> Exercise requirements
Look through the entries below and extract exactly the lines from the one containing "Tharanisagadevan/Tharanisagadevan is a" through the one containing "- 👀 I’m interested in current", ends included.
[Information shown — start]
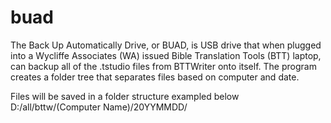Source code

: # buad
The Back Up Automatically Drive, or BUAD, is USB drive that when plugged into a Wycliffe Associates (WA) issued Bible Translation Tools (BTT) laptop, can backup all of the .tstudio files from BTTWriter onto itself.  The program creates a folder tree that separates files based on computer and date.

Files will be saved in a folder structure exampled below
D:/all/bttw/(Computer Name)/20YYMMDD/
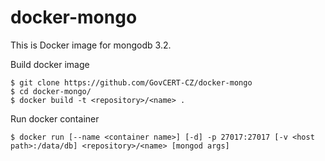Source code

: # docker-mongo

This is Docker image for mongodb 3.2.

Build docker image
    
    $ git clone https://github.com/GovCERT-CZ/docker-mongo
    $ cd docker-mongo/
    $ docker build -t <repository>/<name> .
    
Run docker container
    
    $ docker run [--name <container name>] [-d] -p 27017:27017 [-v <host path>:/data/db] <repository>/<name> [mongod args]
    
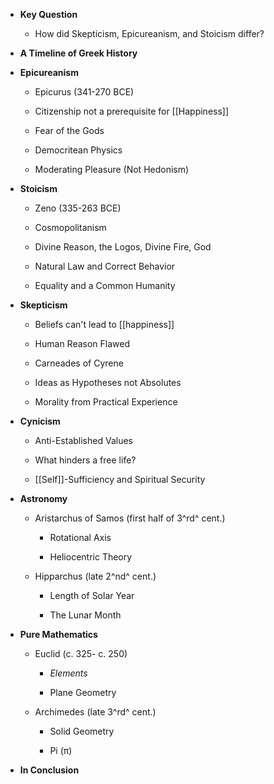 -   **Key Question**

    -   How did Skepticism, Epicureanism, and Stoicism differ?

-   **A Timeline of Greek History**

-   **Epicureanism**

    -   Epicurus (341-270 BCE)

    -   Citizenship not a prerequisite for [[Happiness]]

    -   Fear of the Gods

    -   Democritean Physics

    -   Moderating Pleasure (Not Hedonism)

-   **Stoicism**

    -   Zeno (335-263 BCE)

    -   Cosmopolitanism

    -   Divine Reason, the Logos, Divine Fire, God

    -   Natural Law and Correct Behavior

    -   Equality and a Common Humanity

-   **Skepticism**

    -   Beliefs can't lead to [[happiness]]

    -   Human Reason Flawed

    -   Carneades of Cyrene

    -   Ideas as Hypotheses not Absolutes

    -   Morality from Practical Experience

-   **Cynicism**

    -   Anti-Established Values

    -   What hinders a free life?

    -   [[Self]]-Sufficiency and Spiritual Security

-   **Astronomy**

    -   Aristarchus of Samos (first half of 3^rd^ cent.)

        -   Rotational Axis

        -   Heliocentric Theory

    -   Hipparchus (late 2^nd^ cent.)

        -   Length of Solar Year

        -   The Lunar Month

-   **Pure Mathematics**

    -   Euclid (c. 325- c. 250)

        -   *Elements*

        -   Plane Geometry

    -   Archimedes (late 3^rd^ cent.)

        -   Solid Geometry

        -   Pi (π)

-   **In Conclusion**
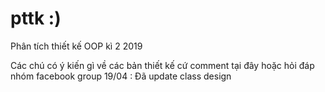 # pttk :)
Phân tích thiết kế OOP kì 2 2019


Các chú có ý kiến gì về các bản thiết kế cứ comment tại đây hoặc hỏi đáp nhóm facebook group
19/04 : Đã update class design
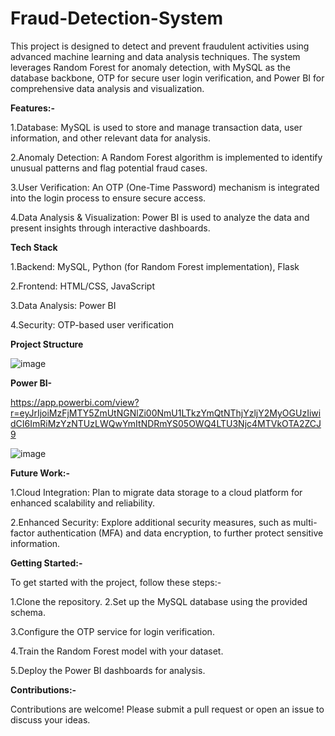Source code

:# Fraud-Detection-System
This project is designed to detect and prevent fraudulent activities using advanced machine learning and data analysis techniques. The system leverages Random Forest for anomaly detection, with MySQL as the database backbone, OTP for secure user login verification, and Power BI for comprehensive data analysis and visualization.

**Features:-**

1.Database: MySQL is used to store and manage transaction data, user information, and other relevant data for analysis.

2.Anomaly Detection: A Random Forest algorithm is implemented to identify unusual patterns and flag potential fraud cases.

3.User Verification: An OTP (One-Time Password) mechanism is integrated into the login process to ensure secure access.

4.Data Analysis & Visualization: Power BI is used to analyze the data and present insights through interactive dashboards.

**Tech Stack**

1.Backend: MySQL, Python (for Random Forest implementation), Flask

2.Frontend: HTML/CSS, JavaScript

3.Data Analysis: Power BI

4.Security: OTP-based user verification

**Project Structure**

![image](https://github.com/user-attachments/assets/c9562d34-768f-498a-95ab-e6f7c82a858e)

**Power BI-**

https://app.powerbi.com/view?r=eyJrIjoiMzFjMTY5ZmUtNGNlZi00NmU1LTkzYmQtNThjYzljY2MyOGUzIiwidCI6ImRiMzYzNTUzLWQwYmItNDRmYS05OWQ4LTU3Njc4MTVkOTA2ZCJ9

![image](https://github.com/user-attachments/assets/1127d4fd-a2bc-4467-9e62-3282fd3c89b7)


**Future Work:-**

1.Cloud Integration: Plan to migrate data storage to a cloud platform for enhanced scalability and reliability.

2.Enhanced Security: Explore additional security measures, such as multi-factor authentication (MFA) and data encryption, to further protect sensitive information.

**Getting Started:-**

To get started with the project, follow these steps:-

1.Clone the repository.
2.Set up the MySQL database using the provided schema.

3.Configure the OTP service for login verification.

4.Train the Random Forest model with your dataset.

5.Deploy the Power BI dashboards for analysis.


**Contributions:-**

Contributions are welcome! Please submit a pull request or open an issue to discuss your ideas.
[Information shown — finish]
[Information shown — start]
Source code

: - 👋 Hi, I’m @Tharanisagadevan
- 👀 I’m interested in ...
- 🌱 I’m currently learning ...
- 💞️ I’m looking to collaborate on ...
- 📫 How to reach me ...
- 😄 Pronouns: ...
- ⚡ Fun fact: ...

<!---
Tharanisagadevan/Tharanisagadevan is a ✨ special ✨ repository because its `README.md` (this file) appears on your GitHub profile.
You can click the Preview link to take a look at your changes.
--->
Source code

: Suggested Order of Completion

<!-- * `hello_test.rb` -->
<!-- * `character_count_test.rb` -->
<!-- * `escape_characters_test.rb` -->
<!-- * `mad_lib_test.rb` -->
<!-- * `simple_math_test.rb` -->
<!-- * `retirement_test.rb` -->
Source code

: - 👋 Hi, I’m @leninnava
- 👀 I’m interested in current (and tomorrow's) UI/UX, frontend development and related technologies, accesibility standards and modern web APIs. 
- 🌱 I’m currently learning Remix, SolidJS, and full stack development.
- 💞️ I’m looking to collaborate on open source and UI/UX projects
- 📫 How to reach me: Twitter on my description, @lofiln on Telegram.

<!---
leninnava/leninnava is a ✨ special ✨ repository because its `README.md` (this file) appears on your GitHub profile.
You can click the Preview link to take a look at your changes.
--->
[Information shown — finish]
[Information shown — start]
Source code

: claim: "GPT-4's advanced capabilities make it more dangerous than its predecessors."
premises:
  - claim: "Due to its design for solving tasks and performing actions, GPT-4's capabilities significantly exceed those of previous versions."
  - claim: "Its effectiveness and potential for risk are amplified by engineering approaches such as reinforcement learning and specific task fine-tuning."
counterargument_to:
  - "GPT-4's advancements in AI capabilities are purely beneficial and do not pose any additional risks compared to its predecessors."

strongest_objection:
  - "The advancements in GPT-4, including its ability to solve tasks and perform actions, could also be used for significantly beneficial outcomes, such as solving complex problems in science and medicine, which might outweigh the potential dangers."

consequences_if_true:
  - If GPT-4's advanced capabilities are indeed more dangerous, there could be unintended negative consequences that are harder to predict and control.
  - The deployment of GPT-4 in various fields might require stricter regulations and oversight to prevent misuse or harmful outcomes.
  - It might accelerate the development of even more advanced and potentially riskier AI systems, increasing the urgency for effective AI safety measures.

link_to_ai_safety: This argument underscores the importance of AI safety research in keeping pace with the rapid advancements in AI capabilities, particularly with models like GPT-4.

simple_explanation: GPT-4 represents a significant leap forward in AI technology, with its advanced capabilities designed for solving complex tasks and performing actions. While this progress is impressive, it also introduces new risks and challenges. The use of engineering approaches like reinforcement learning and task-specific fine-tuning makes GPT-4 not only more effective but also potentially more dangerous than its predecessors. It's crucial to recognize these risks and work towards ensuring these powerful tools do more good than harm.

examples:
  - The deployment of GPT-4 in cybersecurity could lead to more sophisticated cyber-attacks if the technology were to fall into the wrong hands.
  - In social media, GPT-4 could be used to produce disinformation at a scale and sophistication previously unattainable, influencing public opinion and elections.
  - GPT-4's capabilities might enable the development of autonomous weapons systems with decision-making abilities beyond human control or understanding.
[Information shown — finish]
> Expected output
Tharanisagadevan/Tharanisagadevan is a ✨ special ✨ repository because its `README.md` (this file) appears on your GitHub profile.
You can click the Preview link to take a look at your changes.
--->
Source code

: Suggested Order of Completion

<!-- * `hello_test.rb` -->
<!-- * `character_count_test.rb` -->
<!-- * `escape_characters_test.rb` -->
<!-- * `mad_lib_test.rb` -->
<!-- * `simple_math_test.rb` -->
<!-- * `retirement_test.rb` -->
Source code

: - 👋 Hi, I’m @leninnava
- 👀 I’m interested in current (and tomorrow's) UI/UX, frontend development and related technologies, accesibility standards and modern web APIs. 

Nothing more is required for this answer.